Public Budgeting Reforms in China

Article excerpt

Over the past two decades, China's economic reforms have brought remarkable growth, the development of a vibrant private sector and significant reform of state-owned enterprises. In 2007, China's 20.9 trillion yuan (U.S. $2.7 trillion) economy is on track for its fourth straight year of double-digit growth. Seen from a distance, China's growth is remarkable. Seen up close, it is bewildering and somewhat scary. Many challenges remain.

Achieving an Xiaokang Society

In 2003, the Communist Party of China decided to strive for "five balances" in the country's development as part of a vision of achieving a moderately prosperous or xiaokang society by 2020. The xiaokang society refers to the stage of development during which people generally are not rich, but most have adequate food, clothing and other material belongings necessary for a decent life. It is a stage China must pass through in its drive for modernization. The next goal is to achieve overall modernization by the mid-21st century.

The five balances are between urban and rural development; development among regions; economic and social development; man and nature; and domestic development and opening up to the outside world.

China's new vision is reflected in its 11th Five-Year Plan, for 2006-2010. For the first time the plan explicitly focuses on targeting "outcomes" of economic growth rather than simply the "rates" of growth. This means more attention to government performance. It also is important to note that the Chinese now call the 11th Five-Year Plan a "strategic plan" (guihuá) rather than a "command economy" type of plan (jihuá). The content has changed as well, reflecting a transition from a centrally planned economy to a socialist market economy as well as a broadening of scope to emphasize the social and economic dimensions of development.

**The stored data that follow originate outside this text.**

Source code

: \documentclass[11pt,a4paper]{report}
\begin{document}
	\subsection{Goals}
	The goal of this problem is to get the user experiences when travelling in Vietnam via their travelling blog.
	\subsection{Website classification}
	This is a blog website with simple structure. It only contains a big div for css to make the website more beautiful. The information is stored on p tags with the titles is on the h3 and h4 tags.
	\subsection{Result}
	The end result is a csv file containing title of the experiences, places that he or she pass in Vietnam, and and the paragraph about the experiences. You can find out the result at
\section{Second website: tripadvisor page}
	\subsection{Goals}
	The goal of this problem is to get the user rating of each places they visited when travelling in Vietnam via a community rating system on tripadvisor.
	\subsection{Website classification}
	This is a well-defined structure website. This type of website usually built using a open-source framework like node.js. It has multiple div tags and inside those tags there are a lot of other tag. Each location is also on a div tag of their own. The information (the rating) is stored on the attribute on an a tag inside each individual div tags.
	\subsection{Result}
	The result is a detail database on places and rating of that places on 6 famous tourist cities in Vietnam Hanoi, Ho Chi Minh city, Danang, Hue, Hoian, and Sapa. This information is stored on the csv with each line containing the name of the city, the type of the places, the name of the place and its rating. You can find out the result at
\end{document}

Unequal Fiscal Expenditures

In 26 years of reform and opening-up, China has witnessed a great increase in fiscal expenditures for both developed and undeveloped regions. Unequal economic development of Chinese regions has resulted in unequal fiscal revenues among local governments. In the past 10 years, the gap in fiscal expenditures has widened further. The distinct difference in fiscal expenditure among regions indicates that China lacks a powerful inter-regional transfer payment system. In the past 10 years, the differences among provinces in fiscal expenditure did not decrease significantly, even though the government reinforced its fiscal support to the western regions. The difference in fiscal expenditure among different provinces inevitably results in varying scale and quality of public services.

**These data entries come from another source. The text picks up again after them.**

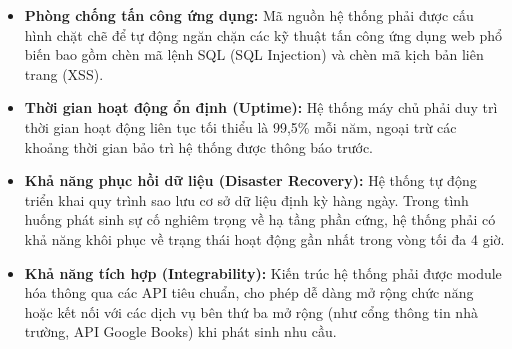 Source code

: \begin{itemize}
    \item \textbf{Phòng chống tấn công ứng dụng:} Mã nguồn hệ thống phải được cấu hình chặt chẽ để tự động ngăn chặn các kỹ thuật tấn công ứng dụng web phổ biến bao gồm chèn mã lệnh SQL (SQL Injection) và chèn mã kịch bản liên trang (XSS).
    
    \item \textbf{Thời gian hoạt động ổn định (Uptime):} Hệ thống máy chủ phải duy trì thời gian hoạt động liên tục tối thiểu là 99,5\% mỗi năm, ngoại trừ các khoảng thời gian bảo trì hệ thống được thông báo trước.
    
    \item \textbf{Khả năng phục hồi dữ liệu (Disaster Recovery):} Hệ thống tự động triển khai quy trình sao lưu cơ sở dữ liệu định kỳ hàng ngày. Trong tình huống phát sinh sự cố nghiêm trọng về hạ tầng phần cứng, hệ thống phải có khả năng khôi phục về trạng thái hoạt động gần nhất trong vòng tối đa 4 giờ.
    
    \item \textbf{Khả năng tích hợp (Integrability):} Kiến trúc hệ thống phải được module hóa thông qua các API tiêu chuẩn, cho phép dễ dàng mở rộng chức năng hoặc kết nối với các dịch vụ bên thứ ba mở rộng (như cổng thông tin nhà trường, API Google Books) khi phát sinh nhu cầu.
\end{itemize}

Since 1994, the central government has used a "revenue sharing" scheme to help support the less developed central and western areas. But the country has not reached the goal of balancing public finance among regions. An important reason for the failure is that refunds of locally collected taxes from the central government are linked to the growth rate of local value-added taxes or consumption taxes. As a result, the richer the area, the higher the taxation growth rate and the more tax rebated. To some degree, this has widened the gap between developed and less developed areas.

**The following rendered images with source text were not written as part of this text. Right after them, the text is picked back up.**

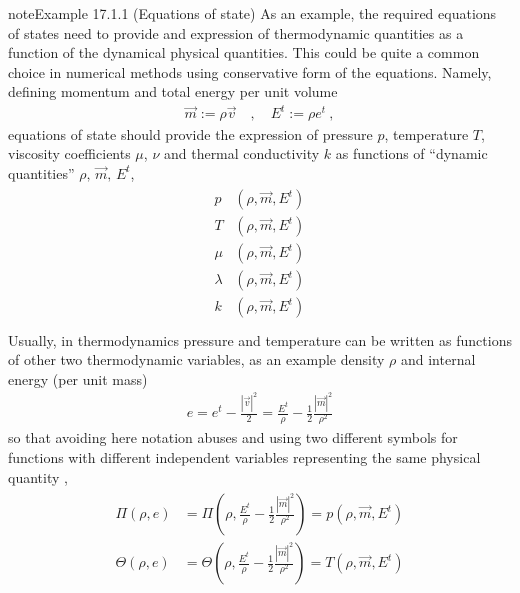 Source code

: \documentclass[letterpaper,10pt,english]{jupyterBook}
\begin{document}
\begin{sphinxadmonition}{note}{Example 17.1.1 (Equations of state)}
\sphinxAtStartPar
As an example, the required equations of states need to provide and expression of thermodynamic quantities as a function of the dynamical physical quantities. This could be quite a common choice in numerical methods using conservative form of the equations. Namely, defining momentum and total energy per unit volume
\begin{equation*}
\begin{split}\vec{m} := \rho \vec{v} \quad , \quad E^t := \rho e^t \ ,\end{split}
\end{equation*}
\sphinxAtStartPar
equations of state should provide the expression of pressure \(p\), temperature \(T\), viscosity coefficients \(\mu\), \(\nu\) and thermal conductivity \(k\) as functions of “dynamic quantities” \(\rho, \, \vec{m}, \, E^t\),
\begin{equation*}
\begin{split}\begin{aligned}
        p & (\rho, \vec{m}, E^t) \\
        T & (\rho, \vec{m}, E^t) \\
      \mu & (\rho, \vec{m}, E^t) \\
  \lambda & (\rho, \vec{m}, E^t) \\
        k & (\rho, \vec{m}, E^t) \\
\end{aligned}\end{split}
\end{equation*}
\sphinxAtStartPar
Usually, in thermodynamics pressure and temperature can be written as functions of other two thermodynamic variables, as an example density \(\rho\) and internal energy (per unit mass)
\begin{equation*}
\begin{split}e = e^t - \frac{|\vec{v}|^2}{2} = \frac{E^t}{\rho} - \frac{1}{2}\frac{|\vec{m}|^2}{\rho^2}\end{split}
\end{equation*}
\sphinxAtStartPar
so that \sphinxhyphen{} avoiding here notation abuses and using two different symbols for functions with different independent variables representing the same physical quantity \sphinxhyphen{},
\begin{equation*}
\begin{split}\begin{aligned}
  \Pi   \left( \rho, e \right) & = \Pi   \left( \rho, \frac{E^t}{\rho} - \frac{1}{2}\frac{|\vec{m}|^2}{\rho^2} \right) = p(\rho, \vec{m}, E^t) \\
  \Theta\left( \rho, e \right) & = \Theta\left( \rho, \frac{E^t}{\rho} - \frac{1}{2}\frac{|\vec{m}|^2}{\rho^2} \right) = T(\rho, \vec{m}, E^t) \\
\end{aligned}\end{split}
\end{equation*}\end{sphinxadmonition}
\end{document}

Reform of the Public Budget System

China has undertaken a number of important improvements in the budget system in recent years and more are on the drawing board, including a more modern budget classification system, which will be introduced in 2007. Some of the major reforms include implementation of unified departmental budgets; a centralized treasury receipt and payment system; centralized government procurement including public bidding (which reportedly saved hundreds of billions of dollars); mandatory separation of revenue from expenditure (to send receipts to the Treasury); reform of the classification of government revenue and expenditure; and implementation of the Government Financial Management Information System. …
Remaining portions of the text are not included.